Stored data entries:
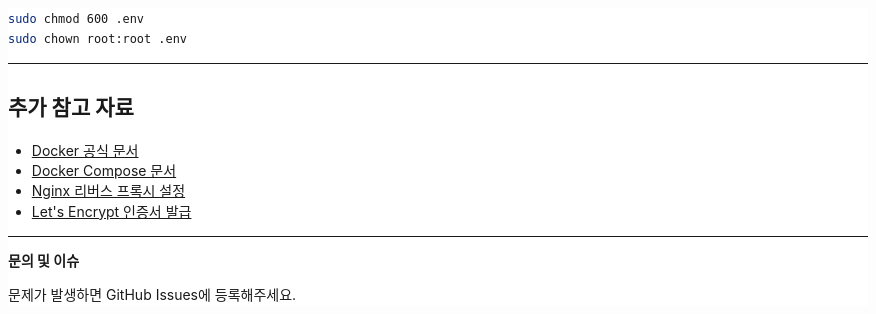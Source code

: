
 ```bash
sudo chmod 600 .env
sudo chown root:root .env
```

---

## 추가 참고 자료

- [Docker 공식 문서](https://docs.docker.com/)
- [Docker Compose 문서](https://docs.docker.com/compose/)
- [Nginx 리버스 프록시 설정](https://docs.nginx.com/nginx/admin-guide/web-server/reverse-proxy/)
- [Let's Encrypt 인증서 발급](https://letsencrypt.org/getting-started/)

---

**문의 및 이슈**

문제가 발생하면 GitHub Issues에 등록해주세요.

# WHAT TO PRODUCE
Pictures are to be left out; repeat all the remaining data exactly.

# TASK ANSWER
Source code

:
 ```bash
sudo chmod 600 .env
sudo chown root:root .env
```

---

## 추가 참고 자료

- [Docker 공식 문서](https://docs.docker.com/)
- [Docker Compose 문서](https://docs.docker.com/compose/)
- [Nginx 리버스 프록시 설정](https://docs.nginx.com/nginx/admin-guide/web-server/reverse-proxy/)
- [Let's Encrypt 인증서 발급](https://letsencrypt.org/getting-started/)

---

**문의 및 이슈**

문제가 발생하면 GitHub Issues에 등록해주세요.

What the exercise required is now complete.